(Beginning of Data for analysis)

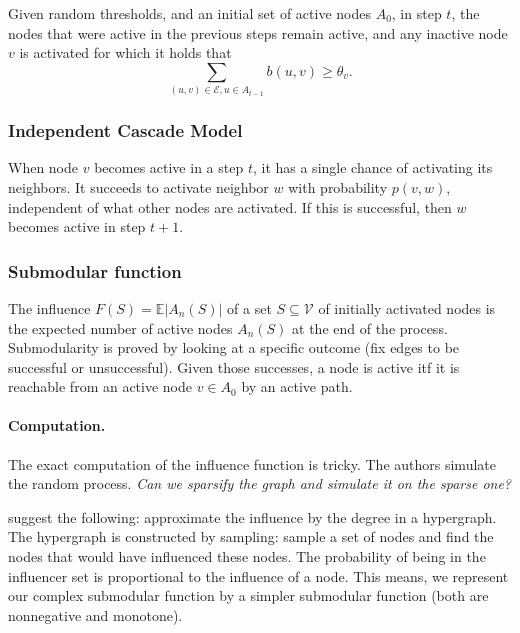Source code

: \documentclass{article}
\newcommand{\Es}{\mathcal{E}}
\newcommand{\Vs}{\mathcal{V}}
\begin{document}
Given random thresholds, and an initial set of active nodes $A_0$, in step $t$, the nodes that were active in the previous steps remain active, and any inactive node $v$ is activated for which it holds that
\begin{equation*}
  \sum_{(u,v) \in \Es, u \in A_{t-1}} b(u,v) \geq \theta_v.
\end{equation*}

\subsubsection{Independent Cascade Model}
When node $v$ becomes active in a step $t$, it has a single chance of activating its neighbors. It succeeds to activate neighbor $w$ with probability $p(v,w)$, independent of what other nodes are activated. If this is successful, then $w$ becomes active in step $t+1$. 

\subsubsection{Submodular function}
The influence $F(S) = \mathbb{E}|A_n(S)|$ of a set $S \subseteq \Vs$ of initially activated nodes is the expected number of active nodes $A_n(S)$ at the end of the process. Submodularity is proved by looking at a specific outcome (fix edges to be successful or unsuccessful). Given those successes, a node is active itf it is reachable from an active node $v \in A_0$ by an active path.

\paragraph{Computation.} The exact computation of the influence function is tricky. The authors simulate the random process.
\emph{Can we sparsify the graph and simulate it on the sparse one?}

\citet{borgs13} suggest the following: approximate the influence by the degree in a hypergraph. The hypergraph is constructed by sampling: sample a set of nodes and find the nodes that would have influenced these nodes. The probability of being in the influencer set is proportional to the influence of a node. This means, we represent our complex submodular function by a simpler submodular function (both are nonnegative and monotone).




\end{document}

(End of Data for analysis)
(Beginning of Data for analysis)

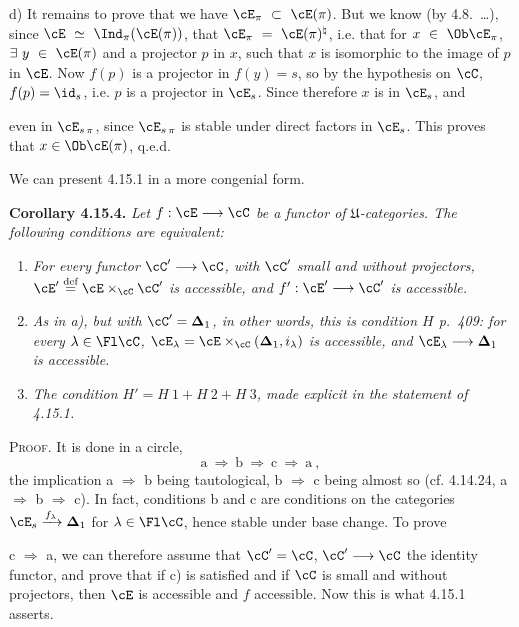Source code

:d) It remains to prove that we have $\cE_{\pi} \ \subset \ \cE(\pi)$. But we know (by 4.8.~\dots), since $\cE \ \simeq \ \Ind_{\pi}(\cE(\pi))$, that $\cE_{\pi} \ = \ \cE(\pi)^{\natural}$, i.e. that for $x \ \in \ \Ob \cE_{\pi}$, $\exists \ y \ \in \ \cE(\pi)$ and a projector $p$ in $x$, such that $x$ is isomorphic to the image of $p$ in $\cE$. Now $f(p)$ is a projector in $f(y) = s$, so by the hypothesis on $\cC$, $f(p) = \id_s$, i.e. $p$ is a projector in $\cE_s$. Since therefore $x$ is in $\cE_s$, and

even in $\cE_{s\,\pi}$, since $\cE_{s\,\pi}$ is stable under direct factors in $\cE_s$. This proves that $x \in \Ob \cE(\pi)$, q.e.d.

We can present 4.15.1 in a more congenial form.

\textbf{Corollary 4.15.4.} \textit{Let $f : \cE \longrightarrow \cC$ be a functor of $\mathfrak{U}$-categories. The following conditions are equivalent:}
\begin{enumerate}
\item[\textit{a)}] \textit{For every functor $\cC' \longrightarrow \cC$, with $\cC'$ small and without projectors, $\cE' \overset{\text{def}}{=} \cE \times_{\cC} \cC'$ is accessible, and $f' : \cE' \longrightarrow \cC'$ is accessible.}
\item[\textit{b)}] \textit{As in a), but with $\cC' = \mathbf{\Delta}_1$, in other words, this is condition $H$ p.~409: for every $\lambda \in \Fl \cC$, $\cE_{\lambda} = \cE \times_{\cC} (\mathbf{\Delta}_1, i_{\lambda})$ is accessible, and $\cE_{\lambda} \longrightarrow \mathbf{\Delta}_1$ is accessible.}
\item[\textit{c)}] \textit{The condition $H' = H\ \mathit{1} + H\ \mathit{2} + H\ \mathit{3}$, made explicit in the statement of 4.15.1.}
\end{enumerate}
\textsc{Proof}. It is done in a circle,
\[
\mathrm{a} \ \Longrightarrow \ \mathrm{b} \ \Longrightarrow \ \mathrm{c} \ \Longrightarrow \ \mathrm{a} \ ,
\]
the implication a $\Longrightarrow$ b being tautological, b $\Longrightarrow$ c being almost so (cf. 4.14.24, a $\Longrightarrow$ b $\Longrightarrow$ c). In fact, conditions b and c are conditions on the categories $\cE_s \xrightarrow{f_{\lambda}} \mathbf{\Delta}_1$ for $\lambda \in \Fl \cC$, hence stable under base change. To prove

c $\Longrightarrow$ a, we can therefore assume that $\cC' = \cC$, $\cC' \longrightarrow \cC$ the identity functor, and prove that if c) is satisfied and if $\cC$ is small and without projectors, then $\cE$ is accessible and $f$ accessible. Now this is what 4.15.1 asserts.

(End of Data for analysis)
(Beginning of Data for analysis)

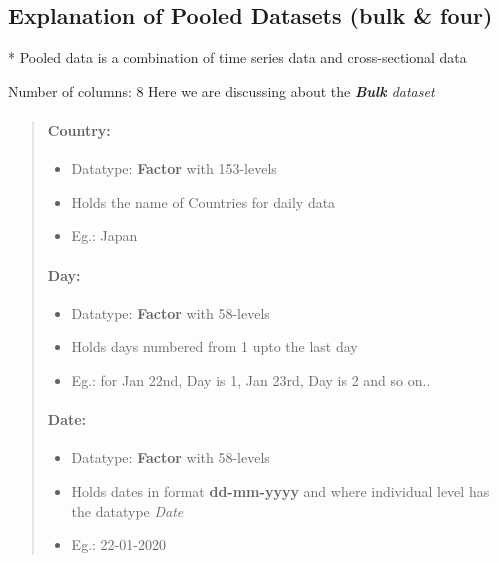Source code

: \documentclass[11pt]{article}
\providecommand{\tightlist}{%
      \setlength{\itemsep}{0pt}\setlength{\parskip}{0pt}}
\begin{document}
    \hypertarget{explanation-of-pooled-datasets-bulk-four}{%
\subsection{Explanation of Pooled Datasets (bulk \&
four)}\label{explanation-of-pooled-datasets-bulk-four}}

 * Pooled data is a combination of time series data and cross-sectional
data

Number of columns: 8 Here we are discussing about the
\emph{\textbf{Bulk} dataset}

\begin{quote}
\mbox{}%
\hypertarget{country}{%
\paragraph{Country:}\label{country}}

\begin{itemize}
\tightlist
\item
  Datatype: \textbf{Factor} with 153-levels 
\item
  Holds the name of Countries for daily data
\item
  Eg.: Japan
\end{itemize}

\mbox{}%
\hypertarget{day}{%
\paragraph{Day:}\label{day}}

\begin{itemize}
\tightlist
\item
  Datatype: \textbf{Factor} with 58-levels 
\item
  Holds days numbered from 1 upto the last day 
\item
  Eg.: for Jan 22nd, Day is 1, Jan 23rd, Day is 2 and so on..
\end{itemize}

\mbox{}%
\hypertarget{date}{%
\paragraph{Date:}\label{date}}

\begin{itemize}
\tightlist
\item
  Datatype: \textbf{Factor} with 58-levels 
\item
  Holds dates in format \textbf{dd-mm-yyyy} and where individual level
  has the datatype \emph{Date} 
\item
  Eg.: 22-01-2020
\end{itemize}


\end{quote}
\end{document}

(End of Data for analysis)

# [Work to be completed]
Each line above that contains the string "other" should be identified and copied.

# [Response]
When node $v$ becomes active in a step $t$, it has a single chance of activating its neighbors. It succeeds to activate neighbor $w$ with probability $p(v,w)$, independent of what other nodes are activated. If this is successful, then $w$ becomes active in step $t+1$. 
\item[\textit{b)}] \textit{As in a), but with $\cC' = \mathbf{\Delta}_1$, in other words, this is condition $H$ p.~409: for every $\lambda \in \Fl \cC$, $\cE_{\lambda} = \cE \times_{\cC} (\mathbf{\Delta}_1, i_{\lambda})$ is accessible, and $\cE_{\lambda} \longrightarrow \mathbf{\Delta}_1$ is accessible.}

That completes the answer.